In terms of the energy feeds, the USDA has predicted a corn yield for this year’s harvest above the recent average, but there’s little confidence in this prediction within the markets – the past five years have seen US corn yields averaging about 151 bushels/acre, yet the estimate for the current crop is just over 161 bushels/acre.
In addition, the USDA is claiming an extra three to four million acres are being planted with corn this season, despite an increase of 1m-1.5m acres in soyabean plantings, implying that additional non-arable land is being cropped this year – a factor more likely to lower the average yield than raise it.
On the demand side of the equation, North Africa and the Middle East are frantically importing grain to help quell unrest, while the Chinese government is spending $1bn (about £600m) on emergency measures in an attempt to combat one of the most serious droughts in decades. If the Chinese wheat crop is damaged by the drought, expect energy feed prices to rise again.

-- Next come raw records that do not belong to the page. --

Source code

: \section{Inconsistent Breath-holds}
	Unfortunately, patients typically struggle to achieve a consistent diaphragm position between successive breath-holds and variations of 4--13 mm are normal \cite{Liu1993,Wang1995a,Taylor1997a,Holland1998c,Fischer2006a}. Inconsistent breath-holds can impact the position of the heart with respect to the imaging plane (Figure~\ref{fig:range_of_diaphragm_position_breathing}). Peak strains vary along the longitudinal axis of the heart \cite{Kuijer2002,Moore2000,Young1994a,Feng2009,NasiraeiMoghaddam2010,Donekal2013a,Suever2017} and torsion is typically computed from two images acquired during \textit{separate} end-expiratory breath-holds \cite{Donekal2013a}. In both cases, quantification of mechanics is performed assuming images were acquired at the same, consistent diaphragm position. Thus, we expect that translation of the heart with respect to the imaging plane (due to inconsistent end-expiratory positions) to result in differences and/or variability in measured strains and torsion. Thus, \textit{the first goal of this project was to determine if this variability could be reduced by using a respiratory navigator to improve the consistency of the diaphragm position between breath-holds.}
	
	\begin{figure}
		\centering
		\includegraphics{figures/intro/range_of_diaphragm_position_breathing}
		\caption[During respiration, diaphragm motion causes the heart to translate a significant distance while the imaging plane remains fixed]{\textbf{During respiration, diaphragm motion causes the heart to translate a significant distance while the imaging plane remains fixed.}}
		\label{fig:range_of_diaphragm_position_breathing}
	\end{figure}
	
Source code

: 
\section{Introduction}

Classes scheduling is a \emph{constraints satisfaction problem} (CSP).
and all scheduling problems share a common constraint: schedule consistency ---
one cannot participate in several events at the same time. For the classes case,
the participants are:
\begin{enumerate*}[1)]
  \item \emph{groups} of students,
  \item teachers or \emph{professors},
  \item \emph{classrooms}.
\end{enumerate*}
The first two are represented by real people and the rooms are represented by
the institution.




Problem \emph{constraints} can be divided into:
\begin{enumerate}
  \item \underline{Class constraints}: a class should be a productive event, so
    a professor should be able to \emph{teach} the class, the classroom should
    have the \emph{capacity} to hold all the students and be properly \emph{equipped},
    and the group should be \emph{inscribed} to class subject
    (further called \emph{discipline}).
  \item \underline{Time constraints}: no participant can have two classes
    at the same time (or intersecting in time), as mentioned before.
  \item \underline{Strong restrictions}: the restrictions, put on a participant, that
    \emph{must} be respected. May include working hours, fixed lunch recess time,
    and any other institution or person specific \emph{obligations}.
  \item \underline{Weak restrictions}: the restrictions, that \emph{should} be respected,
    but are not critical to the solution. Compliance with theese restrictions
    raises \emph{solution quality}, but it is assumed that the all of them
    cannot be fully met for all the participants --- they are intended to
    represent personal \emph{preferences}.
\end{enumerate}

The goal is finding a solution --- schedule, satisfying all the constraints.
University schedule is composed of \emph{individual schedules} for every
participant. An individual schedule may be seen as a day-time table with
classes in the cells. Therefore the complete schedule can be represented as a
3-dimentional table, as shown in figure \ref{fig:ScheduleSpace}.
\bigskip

And while uncertainty rules, then so does market volatility. November forward wheat prices (ex-farm) are currently close to the recent average at £162/t, but highs of £182/t and lows of £148/t have been seen within the past month.
For those livestock farmers needing to buy energy feeds now, liquid feeds are still good value for the summer, with the molasses blends and cane molasses typically only £5-£10/t above winter prices. For digestible fibre to balance lush spring grass at turnout, the main option is soya hulls, which are good value for May-Sep delivery. Some imported sugar beet feed is also now available through to mid-April.